Wednesday, May 13, 2009

Payoff And Promise

A convicting, no, an extremely convicting post form Luke MacDonald:

Abraham.

Moses.

King David.

First ballot hall-of-fame Christian leaders. All of them have something huge in common. Guess what it is?

wait… seriously what comes to your mind that is true about all of them.

Movement Starter

Extraordinary Leader

Revival Generator

Yes. But the most amazing thing about all of them is huge amount of waiting in their lives.

Abraham waited for decades for Isaac, the fulfillment of God’s promise.

Moses wandered for years out in the wilderness (literally and figuratively) thinking about his own people enslaved in Egypt.

Both by himself out watching the sheep and in the many years after he was annointed King while Saul was still on the throne, David was in flux.

In a sermon i heard recently… it was described this way.

In between.

Promise (what God has said he will do)

and

Payoff (the fruition of God’s plan in a persons life)

is Process

It would be foolish not to recognize that the time of waiting is preparation. God was growing those men into someone capable of killing a giant, willingly sacrificing a son, or parting the Red Sea.

I find myself many times demanding the payoff. If God has given me a vision for something why hasn’t it happened yet.

simply put– I may not be ready for it.

May God give you the courage to live faithfully and hopefully in all seasons of process.

—-the longer a slingshot is pulled back, the farther it flies.——-

1 comment:

  1. Christopher LakeMay 15, 2009 at 11:20 PM

    Los,

    On the subject of waiting... I am 35 years old (36 next month), single, dependent on slow (and sometimes unreliable) buses to get around, and still trying to find a job.

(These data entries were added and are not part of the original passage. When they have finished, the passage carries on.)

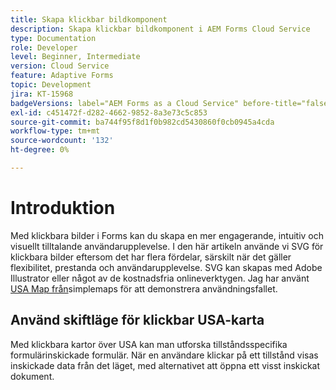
 ```yaml
---
title: Skapa klickbar bildkomponent
description: Skapa klickbar bildkomponent i AEM Forms Cloud Service
type: Documentation
role: Developer
level: Beginner, Intermediate
version: Cloud Service
feature: Adaptive Forms
topic: Development
jira: KT-15968
badgeVersions: label="AEM Forms as a Cloud Service" before-title="false"
exl-id: c451472f-d282-4662-9852-8a3e73c5c853
source-git-commit: ba744f95f8d1f0b982cd5430860f0cb0945a4cda
workflow-type: tm+mt
source-wordcount: '132'
ht-degree: 0%

---
```


# Introduktion

Med klickbara bilder i Forms kan du skapa en mer engagerande, intuitiv och visuellt tilltalande användarupplevelse. I den här artikeln använde vi SVG för klickbara bilder eftersom det har flera fördelar, särskilt när det gäller flexibilitet, prestanda och användarupplevelse.
SVG kan skapas med Adobe Illustrator eller något av de kostnadsfria onlineverktygen. Jag har använt [USA Map från](https://simplemaps.com/resources/svg-us)simplemaps för att demonstrera användningsfallet.

## Använd skiftläge för klickbar USA-karta

Med klickbara kartor över USA kan man utforska tillståndsspecifika formulärinskickade formulär. När en användare klickar på ett tillstånd visas inskickade data från det läget, med alternativet att öppna ett visst inskickat dokument.
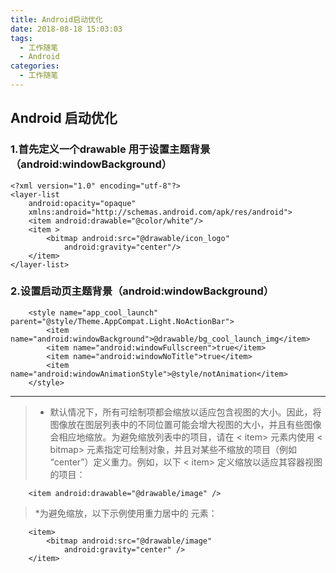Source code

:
 ```yaml
---
title: Android启动优化
date: 2018-08-18 15:03:03
tags:
  - 工作随笔
  - Android
categories: 
  - 工作随笔
---
```


## Android 启动优化

### 1.首先定义一个drawable 用于设置主题背景（android:windowBackground）
```
<?xml version="1.0" encoding="utf-8"?>
<layer-list
    android:opacity="opaque"
    xmlns:android="http://schemas.android.com/apk/res/android">
    <item android:drawable="@color/white"/>
    <item >
        <bitmap android:src="@drawable/icon_logo"
            android:gravity="center"/>
    </item>
</layer-list>
```
### 2.设置启动页主题背景（android:windowBackground）
```
    <style name="app_cool_launch" parent="@style/Theme.AppCompat.Light.NoActionBar">
        <item name="android:windowBackground">@drawable/bg_cool_launch_img</item>
        <item name="android:windowFullscreen">true</item>
        <item name="android:windowNoTitle">true</item>
        <item name="android:windowAnimationStyle">@style/notAnimation</item>
    </style>
```
------
> * 默认情况下，所有可绘制项都会缩放以适应包含视图的大小。因此，将图像放在图层列表中的不同位置可能会增大视图的大小，并且有些图像会相应地缩放。为避免缩放列表中的项目，请在 < item> 元素内使用 < bitmap> 元素指定可绘制对象，并且对某些不缩放的项目（例如 “center”）定义重力。例如，以下 < item> 定义缩放以适应其容器视图的项目：
```
    <item android:drawable="@drawable/image" />
```
> *为避免缩放，以下示例使用重力居中的 元素：
```
    <item>
        <bitmap android:src="@drawable/image"
            android:gravity="center" />
    </item>
```
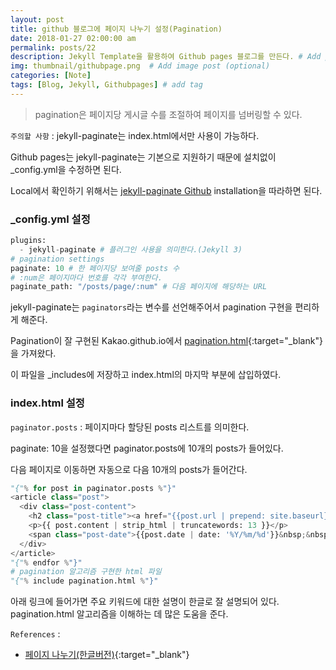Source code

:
```yaml
---
layout: post
title: github 블로그에 페이지 나누기 설정(Pagination)
date: 2018-01-27 02:00:00 am
permalink: posts/22
description: Jekyll Template을 활용하여 Github pages 블로그를 만든다. # Add post description (optional)
img: thumbnail/githubpage.png  # Add image post (optional)
categories: [Note]
tags: [Blog, Jekyll, Githubpages] # add tag
---
```


> pagination은 페이지당 게시글 수를 조절하여 페이지를 넘버링할 수 있다.

`주의할 사항` : jekyll-paginate는 index.html에서만 사용이 가능하다.

Github pages는 jekyll-paginate는 기본으로 지원하기 때문에 설치없이 _config.yml을 수정하면 된다.

Local에서 확인하기 위해서는 [jekyll-paginate Github](https://github.com/jekyll/jekyll-paginate) installation을 따라하면 된다.

### _config.yml 설정

``` python
plugins:
  - jekyll-paginate # 플러그인 사용을 의미한다.(Jekyll 3)
# pagination settings
paginate: 10 # 한 페이지당 보여줄 posts 수
# :num은 페이지마다 번호를 각각 부여한다.
paginate_path: "/posts/page/:num" # 다음 페이지에 해당하는 URL
```

jekyll-paginate는 `paginators`라는 변수를 선언해주어서 pagination 구현을 편리하게 해준다.

Pagination이 잘 구현된 Kakao.github.io에서 [pagination.html](https://github.com/kakao/kakao.github.io/blob/master/_includes/pagination.html){:target="_blank"}을 가져왔다.

이 파일을 _includes에 저장하고 index.html의 마지막 부분에 삽입하였다.

### index.html 설정

`paginator.posts` : 페이지마다 할당된 posts 리스트를 의미한다. 

paginate: 10을 설정했다면 paginator.posts에 10개의 posts가 들어있다. 

다음 페이지로 이동하면 자동으로 다음 10개의 posts가 들어간다.

``` python
"{"% for post in paginator.posts %"}"
<article class="post">
  <div class="post-content">
    <h2 class="post-title"><a href="{{post.url | prepend: site.baseurl}}">{{post.title}}</a></h2>
    <p>{{ post.content | strip_html | truncatewords: 13 }}</p>
    <span class="post-date">{{post.date | date: '%Y/%m/%d'}}&nbsp;&nbsp;&nbsp;</span>
  </div>
</article>
"{"% endfor %"}"
# pagination 알고리즘 구현한 html 파일
"{"% include pagination.html %"}"
```
아래 링크에 들어가면 주요 키워드에 대한 설명이 한글로 잘 설명되어 있다. pagination.html 알고리즘을 이해하는 데 많은 도움을 준다.

`References` : 

* [페이지 나누기(한글버전)](https://jekyllrb-ko.github.io/docs/pagination/){:target="_blank"}
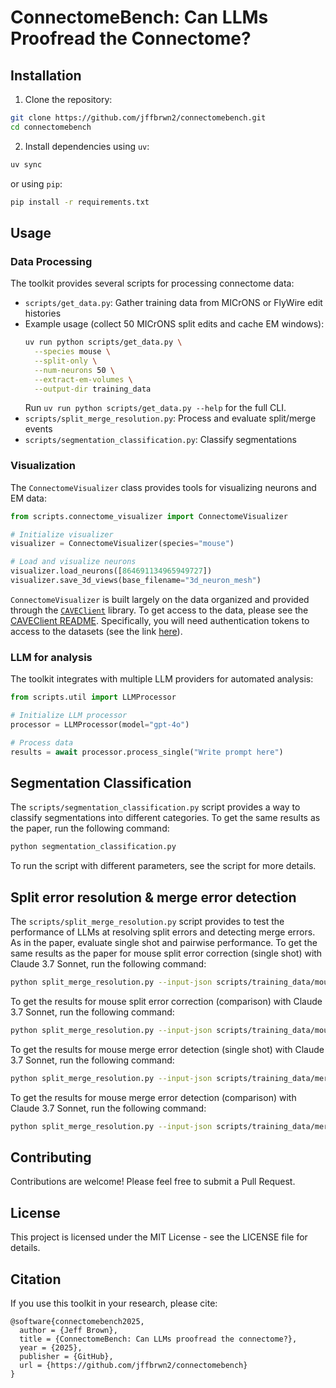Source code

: # ConnectomeBench: Can LLMs Proofread the Connectome?

## Installation

1. Clone the repository:
```bash
git clone https://github.com/jffbrwn2/connectomebench.git
cd connectomebench
```

2. Install dependencies using `uv`:
```bash
uv sync
```
or using `pip`:
```bash
pip install -r requirements.txt
```


## Usage

### Data Processing

The toolkit provides several scripts for processing connectome data:

- `scripts/get_data.py`: Gather training data from MICrONS or FlyWire edit histories
- Example usage (collect 50 MICrONS split edits and cache EM windows):
  ```bash
  uv run python scripts/get_data.py \
    --species mouse \
    --split-only \
    --num-neurons 50 \
    --extract-em-volumes \
    --output-dir training_data
  ```
  Run `uv run python scripts/get_data.py --help` for the full CLI.
- `scripts/split_merge_resolution.py`: Process and evaluate split/merge events
- `scripts/segmentation_classification.py`: Classify segmentations

### Visualization

The `ConnectomeVisualizer` class provides tools for visualizing neurons and EM data:

```python
from scripts.connectome_visualizer import ConnectomeVisualizer

# Initialize visualizer
visualizer = ConnectomeVisualizer(species="mouse")

# Load and visualize neurons
visualizer.load_neurons([864691134965949727])
visualizer.save_3d_views(base_filename="3d_neuron_mesh")
```

`ConnectomeVisualizer` is built largely on the data organized and provided through the [`CAVEClient`](https://github.com/CAVEconnectome/CAVEclient/) library. To get access to the data, please see the [CAVEClient README](https://github.com/CAVEconnectome/CAVEclient/). Specifically, you will need authentication tokens to access to the datasets (see the link [here](https://caveconnectome.github.io/CAVEclient/tutorials/authentication/)).

### LLM for analysis

The toolkit integrates with multiple LLM providers for automated analysis:

```python
from scripts.util import LLMProcessor

# Initialize LLM processor
processor = LLMProcessor(model="gpt-4o")

# Process data
results = await processor.process_single("Write prompt here")
```

## Segmentation Classification

The `scripts/segmentation_classification.py` script provides a way to classify segmentations into different categories. To get the same results as the paper, run the following command:

```bash
python segmentation_classification.py  
```

To run the script with different parameters, see the script for more details.

## Split error resolution & merge error detection

The `scripts/split_merge_resolution.py` script provides to test the performance of LLMs at resolving split errors and detecting merge errors. As in the paper, evaluate single shot and pairwise performance. To get the same results as the paper for mouse split error correction (single shot) with Claude 3.7 Sonnet, run the following command:

```bash
python split_merge_resolution.py --input-json scripts/training_data/mouse_256nm.json --task merge_identification --species mouse --zoom-margin 2048 --models claude-3-7-sonnet-20250219 --prompt-modes informative
```

To get the results for mouse split error correction (comparison) with Claude 3.7 Sonnet, run the following command: 

```bash
python split_merge_resolution.py --input-json scripts/training_data/mouse_256nm.json --task merge_comparison --species mouse --zoom-margin 2048 --models claude-3-7-sonnet-20250219 --prompt-modes informative
```

To get the results for mouse merge error detection (single shot) with Claude 3.7 Sonnet, run the following command:  
```bash
python split_merge_resolution.py --input-json scripts/training_data/merge_error_only_mouse.json --task split_identification --species mouse --models claude-3-7-sonnet-20250219 --prompt-modes informative
```

To get the results for mouse merge error detection (comparison) with Claude 3.7 Sonnet, run the following command:  
```bash
python split_merge_resolution.py --input-json scripts/training_data/merge_error_only_mouse.json --task split_comparison --species mouse --models claude-3-7-sonnet-20250219 --prompt-modes informative
```

## Contributing

Contributions are welcome! Please feel free to submit a Pull Request.

## License

This project is licensed under the MIT License - see the LICENSE file for details.

## Citation

If you use this toolkit in your research, please cite:

```
@software{connectomebench2025,
  author = {Jeff Brown},
  title = {ConnectomeBench: Can LLMs proofread the connectome?},
  year = {2025},
  publisher = {GitHub},
  url = {https://github.com/jffbrwn2/connectomebench}
}
``` 
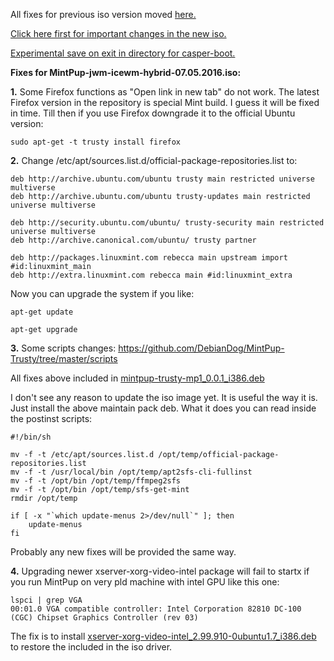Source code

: All fixes for previous iso version moved [here.](https://github.com/DebianDog/MintPup-Trusty/blob/a84b068604c441721cfcf059119035d875cdc30f/Bugs-and-Fixes.md)

[Click here first for important changes in the new iso.](https://github.com/DebianDog/MintPup-Trusty/blob/d690419d3d86aa8ce58ce8d13ddada190c68a467/Bugs-and-Fixes.md)

[Experimental save on exit in directory for casper-boot.](https://github.com/DebianDog/MintPup-Trusty/blob/master/Extra-options.md)


**Fixes for MintPup-jwm-icewm-hybrid-07.05.2016.iso:**

**1.** Some Firefox functions as "Open link in new tab" do not work. The latest Firefox version in the repository is special Mint build. I guess it will be fixed in time. Till then if you use Firefox downgrade it to the official Ubuntu version:
```
sudo apt-get -t trusty install firefox
``` 

**2.** Change /etc/apt/sources.list.d/official-package-repositories.list to:

```
deb http://archive.ubuntu.com/ubuntu trusty main restricted universe multiverse
deb http://archive.ubuntu.com/ubuntu trusty-updates main restricted universe multiverse

deb http://security.ubuntu.com/ubuntu/ trusty-security main restricted universe multiverse
deb http://archive.canonical.com/ubuntu/ trusty partner

deb http://packages.linuxmint.com rebecca main upstream import  #id:linuxmint_main
deb http://extra.linuxmint.com rebecca main #id:linuxmint_extra

```

Now you can upgrade the system if you like:

```
apt-get update
```

```
apt-get upgrade
```

**3.** Some scripts changes:
https://github.com/DebianDog/MintPup-Trusty/tree/master/scripts

All fixes above included in [mintpup-trusty-mp1_0.0.1_i386.deb](https://github.com/DebianDog/MintPup-Trusty/releases/download/v.1.0/mintpup-trusty-mp1_0.0.1_i386.deb)

I don't see any reason to update the iso image yet. It is useful the way it is. Just install the above maintain pack deb. What it does you can read inside the postinst scripts:

```
#!/bin/sh

mv -f -t /etc/apt/sources.list.d /opt/temp/official-package-repositories.list
mv -f -t /usr/local/bin /opt/temp/apt2sfs-cli-fullinst
mv -f -t /opt/bin /opt/temp/ffmpeg2sfs
mv -f -t /opt/bin /opt/temp/sfs-get-mint
rmdir /opt/temp

if [ -x "`which update-menus 2>/dev/null`" ]; then
	update-menus
fi

```

Probably any new fixes will be provided the same way.

**4.** Upgrading newer xserver-xorg-video-intel package will fail to startx if you run MintPup on very pld machine with intel GPU like this one:

```
lspci | grep VGA
00:01.0 VGA compatible controller: Intel Corporation 82810 DC-100 (CGC) Chipset Graphics Controller (rev 03)
```
The fix is to install [xserver-xorg-video-intel_2.99.910-0ubuntu1.7_i386.deb](https://github.com/DebianDog/MintPup-Trusty/releases/download/v.1.0/xserver-xorg-video-intel_2.99.910-0ubuntu1.7_i386.deb) to restore the included in the iso driver.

God's ways are definitely not our ways, brother! :-) Some people wait all of their lives and then discover that what God wanted for them was very different from what they wanted.

    Probably the best thing is to want what we want in this life (as long as it is Godly) and yet be completely open to the possibility that God may want something utterly different for us. That seems to be the tension in which Christians are called to live in this earthly life.